23 September 2012

The Diaoyu protests, class warfare and nativism

One of the better and more penetrating articles I have read on the recent protests in China has been, oddly enough, in Comment is Free, by professor at the London School of Economics Dr Lin Chun. Her thesis is that the protests, though their explicit purpose was to reclaim the Diaoyus from Japan (and therefore to boycott Japanese goods), was actually motivated and fed by a number of other highly disparate concerns and anxieties, not all of them to do with nationalism. Class-based anxieties, for example, and mistrust of government officials played key roles; a number of people at these protests used the opportunity to critique local policies or even the government itself (these were quickly rooted out, however).

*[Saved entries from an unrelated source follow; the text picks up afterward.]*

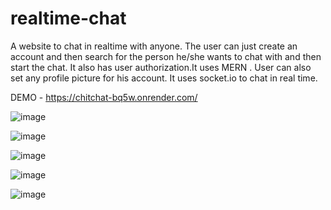 # realtime-chat
A website to chat in realtime with anyone.
The user can just create an account and then search for the person he/she wants to chat with and then start the chat.
It also has user authorization.It uses MERN . User can also set any profile picture for his account.
It uses socket.io to chat in real time.


DEMO - https://chitchat-bq5w.onrender.com/

![image](https://github.com/kaushikbhatt12/realtime-chat/assets/82044181/2d0e2129-36a9-4185-aad6-9fd948e99c7f)



![image](https://github.com/kaushikbhatt12/realtime-chat/assets/82044181/21f7d84d-68a0-426b-8aa9-7df1a1276bd9)



![image](https://github.com/kaushikbhatt12/realtime-chat/assets/82044181/bd3822d9-64fc-4887-894a-8e013c2cc66b)


![image](https://github.com/kaushikbhatt12/realtime-chat/assets/82044181/a923818e-45c6-48f3-8b29-6b9b0479fce9)


![image](https://github.com/kaushikbhatt12/realtime-chat/assets/82044181/e3024c41-3f26-45e2-8f94-3c6b2965469a)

Government in various levels has allowed protest in only one direction: as far away from itself as possible, preferably in a Japan-ward vein; though some observers have reverted to paranoid fantasies about the government sponsoring the protests, I prefer the more simple explanation that the CCP just wants, like any party of government, to cover its own arse, and is selectively policing against protests which could harm its interests. (It is worth noting that the day after 18 September I managed to see only one red flag the entire day in Baotou - though quite a few police vans on the streets.) However, given that a number of the protesters in the larger cities were, in fact, migrant workers (generally themselves people who live in a constant state of economic stress and insecurity), Dr Lin’s analysis strikes me as hitting fairly close to home.

Her analysis is further bolstered by the analysis from Tea Leaf Nation, which shows a rather disheartening picture, even in the online community, of comments which condone class warfare (with some going so far as to dehumanise and blame poor people), and of comments speak more to regional bigotries than to any kind of real patriotism. Though it is sad and angering to see classism and nativism rearing their ugly heads in the aftermath of the protests, it does indeed speak to the view that there is far more going on under the surface of these protests than mere nationalism. As in Japan, the issue of control of the Diaoyus serves both as a lightning-rod for, and a distraction from, other equally important issues which do not get the full airing they deserve. It is an important issue, as I have said before - but it would be a mistake to place undue emphasis on the nationalist angle of it, as has happened in both Chinese and Western media.